Despite public notice of proposed changes before the new board stepped in, the governor’s appointees were outraged to find the Reedy Creek board approved new agreements to make major changes at Disney’s campus, changes that would remain in effect for years to come.
Then came the lawsuits
Moments after the new board voted to strip control of its Florida resort, the company filed a federal lawsuit against the governor and state officials alleging a “targeted campaign of government retaliation”.
On 26 April, the board voted to nullify those agreements, the “latest strike” from Mr DeSantis, according to the lawsuit.
“Disney regrets that it has come to this,” the lawsuit states.
“At the governor’s bidding, the state’s oversight board has purported to ‘void’ publicly noticed and duly agreed development contracts, which had laid the foundation for billions of Disney’s investment dollars and thousands of jobs,” the complaint alleges. “This government action was patently retaliatory, patently anti-business, and patently unconstitutional.”
The lawsuit also quotes the governor’s other retaliatory statements directed towards the company, including weighing potential new taxes and tolls on its hotels and roads and the possibility of a “state prison” near the parks.
A statement from the governor’s communications director Taryn Fenske shared with The Independent said that “we are unaware of any legal right that a company has to operate its own government or maintain special privileges not held by other businesses in the state”.
“This lawsuit is yet another unfortunate example of their hope to undermine the will of the Florida voters and operate outside the bounds of the law,” the statement added.
Disney CEO Bob Iger hinted at the company’s case against the board when he told shareholders in April “the company has a right to freedom of speech just like individuals do”.

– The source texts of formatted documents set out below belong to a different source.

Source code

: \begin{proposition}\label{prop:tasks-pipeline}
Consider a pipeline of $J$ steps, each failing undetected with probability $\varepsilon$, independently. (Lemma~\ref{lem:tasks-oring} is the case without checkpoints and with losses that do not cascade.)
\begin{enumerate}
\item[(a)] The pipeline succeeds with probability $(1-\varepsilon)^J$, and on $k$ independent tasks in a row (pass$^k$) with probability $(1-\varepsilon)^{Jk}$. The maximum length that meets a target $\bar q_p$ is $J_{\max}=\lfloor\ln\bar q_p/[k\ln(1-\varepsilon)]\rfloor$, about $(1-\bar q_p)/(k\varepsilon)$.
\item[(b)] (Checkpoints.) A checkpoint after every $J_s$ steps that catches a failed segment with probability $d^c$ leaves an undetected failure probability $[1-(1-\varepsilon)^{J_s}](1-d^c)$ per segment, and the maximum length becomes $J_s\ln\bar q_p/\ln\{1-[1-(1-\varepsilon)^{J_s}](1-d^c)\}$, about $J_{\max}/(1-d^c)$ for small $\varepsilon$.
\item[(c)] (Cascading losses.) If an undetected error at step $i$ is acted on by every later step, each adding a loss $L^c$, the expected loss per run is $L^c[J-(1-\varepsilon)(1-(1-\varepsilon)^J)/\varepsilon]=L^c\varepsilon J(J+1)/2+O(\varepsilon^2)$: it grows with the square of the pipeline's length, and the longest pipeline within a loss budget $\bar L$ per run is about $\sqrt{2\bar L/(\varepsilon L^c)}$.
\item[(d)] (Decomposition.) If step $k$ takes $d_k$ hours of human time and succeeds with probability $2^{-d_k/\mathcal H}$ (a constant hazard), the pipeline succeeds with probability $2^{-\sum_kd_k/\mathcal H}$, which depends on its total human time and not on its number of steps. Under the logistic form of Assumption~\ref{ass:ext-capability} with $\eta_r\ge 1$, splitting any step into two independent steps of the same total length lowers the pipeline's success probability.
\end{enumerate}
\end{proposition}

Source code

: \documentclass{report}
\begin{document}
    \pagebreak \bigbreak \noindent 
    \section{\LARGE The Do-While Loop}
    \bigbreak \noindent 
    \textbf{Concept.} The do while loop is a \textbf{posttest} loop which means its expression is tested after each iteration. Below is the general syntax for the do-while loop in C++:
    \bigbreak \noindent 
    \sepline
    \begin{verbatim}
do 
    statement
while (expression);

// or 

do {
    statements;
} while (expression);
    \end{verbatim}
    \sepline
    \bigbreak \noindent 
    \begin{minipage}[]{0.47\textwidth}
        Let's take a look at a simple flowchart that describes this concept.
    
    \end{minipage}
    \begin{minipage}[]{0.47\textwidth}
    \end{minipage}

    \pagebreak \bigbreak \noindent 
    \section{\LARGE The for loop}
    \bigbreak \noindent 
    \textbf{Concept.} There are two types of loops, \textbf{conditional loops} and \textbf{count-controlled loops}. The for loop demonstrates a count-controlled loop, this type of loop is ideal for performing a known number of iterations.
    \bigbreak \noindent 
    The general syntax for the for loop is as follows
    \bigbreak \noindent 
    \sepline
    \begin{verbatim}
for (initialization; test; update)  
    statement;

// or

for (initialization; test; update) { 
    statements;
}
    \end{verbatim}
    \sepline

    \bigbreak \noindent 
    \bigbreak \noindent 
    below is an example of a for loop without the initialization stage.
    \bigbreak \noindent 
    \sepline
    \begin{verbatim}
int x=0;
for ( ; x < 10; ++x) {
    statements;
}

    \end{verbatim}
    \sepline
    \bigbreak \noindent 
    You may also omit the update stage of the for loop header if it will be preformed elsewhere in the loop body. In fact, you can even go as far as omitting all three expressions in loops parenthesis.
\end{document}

“The governor got very angry about the position that Disney took, and it seems like he’s decided to retaliate against us... in effect, to seek to punish a company for its exercise of a constitutional right,” Mr Iger said. “And that just seems really wrong to me – against any company or individual, but particularly against a company that means so much to the state that you live in.”
It didn’t take long for the Central Florida Tourism Oversight District to respond.
On 1 May, days after Disney’s federal lawsuit was filed, the board unanimously agreed to sue the company in state court.
Disney fights back
On 18 May, the company announced that it was pulling the plug on a $1bn office complex in Florida, following through on a warning from Disney leadership that billions of dollars in projects were potentially on the line with the governor’s feud.
The development scheduled for construction was set to bring 2,000 jobs to the region, with 1,000 employees expected to relocate from southern California.
In an email to employees, Disney’s theme park and consumer products chair Josh D’Amaro pointed to “changing business conditions” for the cancellation of the 60-acre Lake Nona project.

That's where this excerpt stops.